George Orwell, author of 1984 and, among much else, an essay, “Politics and the English language,” which includes six rules of writing (see below)

Here’s a use of a word I believe good writers should always avoid: reference when the simple verb refer is what’s really meant.

Reference is a perfectly good noun:

  • The professor gave Oscar, a superlative student, a glowing reference.
  • I wouldn’t use that article as a reference; it doesn’t cite sources.
  • The report made reference to a frequently cited climate-change model. (However, it would be preferable to write the report referred to … because it’s shorter, simpler and more reader-friendly)

It can also be used as an adjective:

  • A good dictionary is an unparalleled reference.
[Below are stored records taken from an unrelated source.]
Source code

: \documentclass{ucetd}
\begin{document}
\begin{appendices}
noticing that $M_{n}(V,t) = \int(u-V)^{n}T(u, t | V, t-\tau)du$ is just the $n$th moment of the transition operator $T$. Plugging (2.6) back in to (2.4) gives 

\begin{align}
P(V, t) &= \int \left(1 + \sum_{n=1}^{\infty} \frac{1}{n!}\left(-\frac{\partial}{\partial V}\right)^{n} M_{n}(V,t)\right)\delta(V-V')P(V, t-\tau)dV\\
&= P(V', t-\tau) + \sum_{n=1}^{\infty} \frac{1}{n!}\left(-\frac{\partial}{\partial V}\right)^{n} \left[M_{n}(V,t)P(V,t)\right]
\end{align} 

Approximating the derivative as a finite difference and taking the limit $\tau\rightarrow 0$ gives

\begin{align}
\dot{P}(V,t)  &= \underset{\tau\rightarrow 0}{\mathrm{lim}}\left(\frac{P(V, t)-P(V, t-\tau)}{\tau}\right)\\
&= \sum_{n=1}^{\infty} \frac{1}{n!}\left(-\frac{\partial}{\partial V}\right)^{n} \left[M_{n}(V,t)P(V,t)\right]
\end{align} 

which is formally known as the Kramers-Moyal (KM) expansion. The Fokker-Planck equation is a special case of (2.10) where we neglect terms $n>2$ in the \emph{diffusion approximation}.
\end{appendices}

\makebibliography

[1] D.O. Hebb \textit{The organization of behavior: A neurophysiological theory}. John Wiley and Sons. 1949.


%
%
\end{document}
In some specialized cases, it can also be used as a verb – usually as a past participle:

  • His biography is replete with well-referenced material.

However, there’s no good reason to use reference as a verb where refer will convey your meaning more plainly and concisely. Unfortunately, I see this poor usage – typical of inflated corporate and academic jargon – far too often. Here’s a recent example in, of all places, the Wall Street Journal, normally a paragon of excellent writing:

On July 8, 2017, the Journal reported that a White House source had said “the issue was referenced but there was no substantive discussion.”

It would have been far better to write “the issue was referred to [or mentioned] but there was no substantive discussion.”

Replacing refer with reference violates three of George Orwell’s six rules of writing:

  1. Never use a metaphor, simile, or other figure of speech which you are used to seeing in print.
  2. Never use a long word where a short one will do.
  3. If it is possible to cut a word out, always cut it out.
  4. Never use the passive where you can use the active.
  5. Never use a foreign phrase, a scientific word, or a jargon word if you can think of an everyday English equivalent.
  6. Break any of these rules sooner than say anything outright barbarous.

Reference in place of refer may not be exactly barbarous, but it’s far from pretty.